## [Work instruction]
Transcribe everything in the records exactly. Skip the images.

## [Provided material]
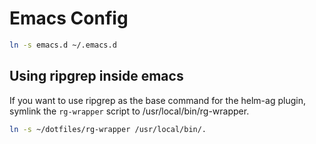 # Emacs Config
```sh
ln -s emacs.d ~/.emacs.d
```
## Using ripgrep inside emacs
If you want to use ripgrep as the base command for the helm-ag plugin, symlink
the `rg-wrapper` script to /usr/local/bin/rg-wrapper.

```sh
ln -s ~/dotfiles/rg-wrapper /usr/local/bin/.
```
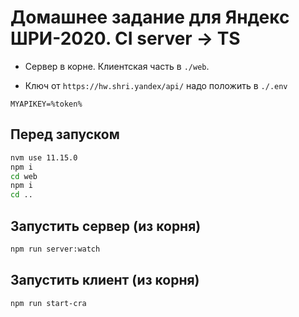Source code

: # Домашнее задание для Яндекс ШРИ-2020. CI server -> TS

- Сервер в корне. Клиентская часть в `./web`.

- Ключ от `https://hw.shri.yandex/api/` надо положить в `./.env`
```env
MYAPIKEY=%token%
```

## Перед запуском

```bash
nvm use 11.15.0
npm i 
cd web 
npm i 
cd ..
```

## Запустить сервер (из корня)
```bash
npm run server:watch
```

## Запустить клиент (из корня)
```bash
npm run start-cra
```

## [Response]
 # Emacs Config
```sh
ln -s emacs.d ~/.emacs.d
```
## Using ripgrep inside emacs
If you want to use ripgrep as the base command for the helm-ag plugin, symlink
the `rg-wrapper` script to /usr/local/bin/rg-wrapper.

```sh
ln -s ~/dotfiles/rg-wrapper /usr/local/bin/.
```
Source code

: # Домашнее задание для Яндекс ШРИ-2020. CI server -> TS

- Сервер в корне. Клиентская часть в `./web`.

- Ключ от `https://hw.shri.yandex/api/` надо положить в `./.env`
```env
MYAPIKEY=%token%
```

## Перед запуском

```bash
nvm use 11.15.0
npm i 
cd web 
npm i 
cd ..
```

## Запустить сервер (из корня)
```bash
npm run server:watch
```

## Запустить клиент (из корня)
```bash
npm run start-cra
```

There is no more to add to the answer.